▸ Problem to work on
Before writing anything, find the line that contains "- \lambda) b$.", then retype the entries below exactly from their first line through that one, without pictures.

[Records shown Boundary: Start]

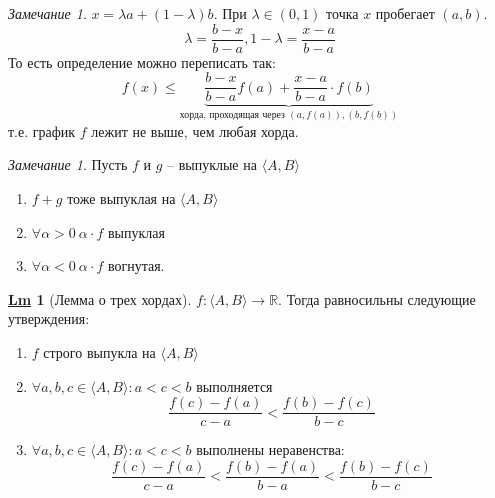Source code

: \documentclass[12pt]{article}
\newenvironment{MyList}[1][4pt]{
  \begin{enumerate}[1.]
  \setlength{\parskip}{0pt}
  \setlength{\itemsep}{#1}
}{       
  \end{enumerate}
}
\def\R{\mathbb{R}}       %
\theoremstyle{definition} %
\newtheorem{Lm}[Thm]{\underline{Lm}} %
\theoremstyle{plain} %
\theoremstyle{remark} %
\newtheorem{Rem}[Thm]{Замечание} %
\begin{document}
\begin{Rem}
    $x = \lambda a + (1 - \lambda) b$.
    При $\lambda \in (0, 1)$ точка $x$ пробегает $(a, b)$.
    \[\lambda = \frac{b - x}{b - a}, 1 - \lambda = \frac{x - a}{b - a}\]
    То есть определение можно переписать так:
    \[f(x) \leqslant \underbrace{\frac{b - x}{b - a}f(a) + \frac{x - a}{b - a} \cdot f(b)}_{\text{хорда, проходящая через }(a, f(a)), (b, f(b))}\]
    т.е. график $f$ лежит не выше, чем любая хорда.
\end{Rem}

\begin{Rem}
    Пусть $f$ и $g$ -- выпуклые на $\langle A, B\rangle$
    \begin{MyList}
        \item $f + g$ тоже выпуклая на $\langle A, B\rangle$ 
        \item $\forall \alpha > 0 \ \alpha \cdot f$ выпуклая
        \item $\forall \alpha < 0 \ \alpha \cdot f$ вогнутая.
    \end{MyList}
\end{Rem}

\begin{Lm}[Лемма о трех хордах]
    $f : \langle A, B\rangle \to \R$. Тогда равносильны следующие утверждения:

    \begin{MyList}
        \item $f$ строго выпукла на $\langle A, B\rangle$ 
        \item $\forall a, b, c \in \langle A, B\rangle : a < c < b$ выполняется
        \[ \frac{f(c) - f(a)}{c - a} < \frac{f(b) - f(c)}{b - c}\] 

        \item $\forall a, b, c \in \langle A, B\rangle : a < c < b$ выполнены неравенства:
        \[ \frac{f(c) - f(a)}{c - a} < \frac{f(b) - f(a)}{b - a} < \frac{f(b) - f(c)}{b - c}\]
    \end{MyList}
\end{Lm}
\end{document}
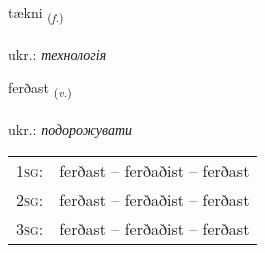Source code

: \documentclass[frontgrid, backgrid]{flacards}\usepackage[]{graphicx}\usepackage[]{xcolor}
\begin{document}
\renewcommand{\flhead}{\vskip5pt \fboxsep=0pt {\small\bfseries\footnotesize Nafnorð | іменник}}
\renewcommand{\fcfoot}{\vskip5pt \fboxsep=0pt \hspace{2pt}{\small\bfseries\footnotesize 2K}}

\renewcommand{\blhead}{\vskip5pt {\small\bfseries\footnotesize Nafnorð | іменник }}
\renewcommand{\bcfoot}{\vskip5pt \hspace{2pt}{\small\bfseries\footnotesize 2K}}


{tækni \small{\textsubscript{(\textit{f.})}} \\[1ex] %
\textphonetic{[tʰaihknɪ]} \\
ukr.: \emph{технологія} \\  [2ex]
\renewcommand*{\arraystretch}{0.8}
}

\renewcommand{\flhead}{\vskip5pt \fboxsep=0pt {\small\bfseries\footnotesize Sagnorð | дієслово}}
\renewcommand{\fcfoot}{\vskip5pt \fboxsep=0pt \hspace{2pt}{\small\bfseries\footnotesize 2K}}

\renewcommand{\blhead}{\vskip5pt {\small\bfseries\footnotesize Sagnorð | дієслово }}
\renewcommand{\bcfoot}{\vskip5pt \hspace{2pt}{\small\bfseries\footnotesize 2K}}


{ferðast \small{\textsubscript{(\textit{v.})}} \\[1ex] %
\textphonetic{[fɛrðast]} \\
ukr.: \emph{подорожувати} \\  [2ex]
\renewcommand*{\arraystretch}{0.8}
\begin{tabular}{p{1cm}l}
\textsc{1sg}: & ferðast -- ferðaðist -- ferðast \\ 
\textsc{2sg}: & ferðast -- ferðaðist -- ferðast \\ 
\textsc{3sg}: & ferðast -- ferðaðist -- ferðast \\ 
\end{tabular}
}
\end{document}

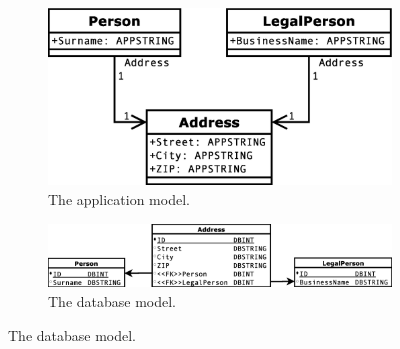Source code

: \documentclass[11pt]{article}
\begin{document}
\begin{figure}
\begin{subfigure}[b]{0.5\textwidth}
	\includegraphics[width=\textwidth]{./images/case_app_9}
	\caption{The application model.}
\end{subfigure}
\begin{subfigure}[b]{0.5\textwidth}
	\includegraphics[width=\textwidth]{./images/case_db_8}
	\caption{The database model.}
\end{subfigure}


\end{figure}
\end{document}
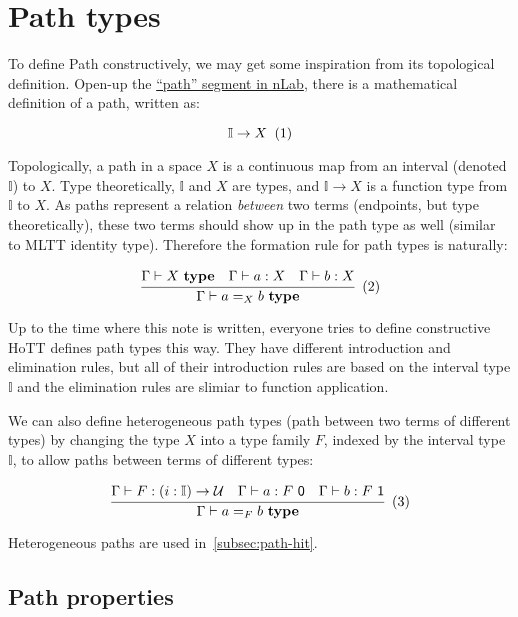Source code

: \section{Path types}
\label{sec:path}

To define Path constructively,
we may get some inspiration from its topological definition.
Open-up the \href{https://ncatlab.org/nlab/show/path}{``path'' segment in nLab},
there is a mathematical definition of a path, written as:

\[
  \mathbb I \rightarrow X
  \xtag
\]

Topologically, a path in a space $X$ is a continuous map
from an interval (denoted $\mathbb I$) to $X$.
Type theoretically, $\mathbb I$ and $X$ are types,
and $\mathbb I \rightarrow X$ is a function type from $\mathbb I$ to $X$.
As paths represent a relation \textit{between} two terms
(endpoints, but type theoretically),
these two terms should show up in the path type as well
(similar to MLTT identity type).
Therefore the formation rule for path types is naturally:

\[
  \cfrac{
    \Gamma \vdash X~\textbf{type}
    \quad
    \Gamma \vdash a : X
    \quad
    \Gamma \vdash b : X
  }{\Gamma \vdash a =_X b~\textbf{type}}
  \xtag
\]

Up to the time where this note is written,
everyone tries to define constructive HoTT defines path types this way.
They have different introduction and elimination rules,
but all of their introduction rules are
based on the interval type $\mathbb I$
and the elimination rules are slimiar to function application.

We can also define heterogeneous path types
(path between two terms of different types)
by changing the type $X$ into a type family $F$,
indexed by the interval type $\mathbb I$,
to allow paths between terms of different types:

\[
  \cfrac{
    \Gamma \vdash F : (i : \mathbb I) \rightarrow \mathcal U
    \quad
    \Gamma \vdash a : F~\textsf 0
    \quad
    \Gamma \vdash b : F~\textsf 1
  }{\Gamma \vdash a =_F b ~\textbf{type}}
  \xtag \label{eqn:hetero-path}
\]

Heterogeneous paths are used in~\cref{subsec:path-hit}.



\subsection{Path properties}
\label{subsec:path-prop}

[Records shown Boundary: End]

▸ Your response
Source code

: \documentclass[12pt]{article}
\newenvironment{MyList}[1][4pt]{
  \begin{enumerate}[1.]
  \setlength{\parskip}{0pt}
  \setlength{\itemsep}{#1}
}{       
  \end{enumerate}
}
\def\R{\mathbb{R}}       %
\theoremstyle{definition} %
\newtheorem{Lm}[Thm]{\underline{Lm}} %
\theoremstyle{plain} %
\theoremstyle{remark} %
\newtheorem{Rem}[Thm]{Замечание} %
\begin{document}
\begin{Rem}
    $x = \lambda a + (1 - \lambda) b$.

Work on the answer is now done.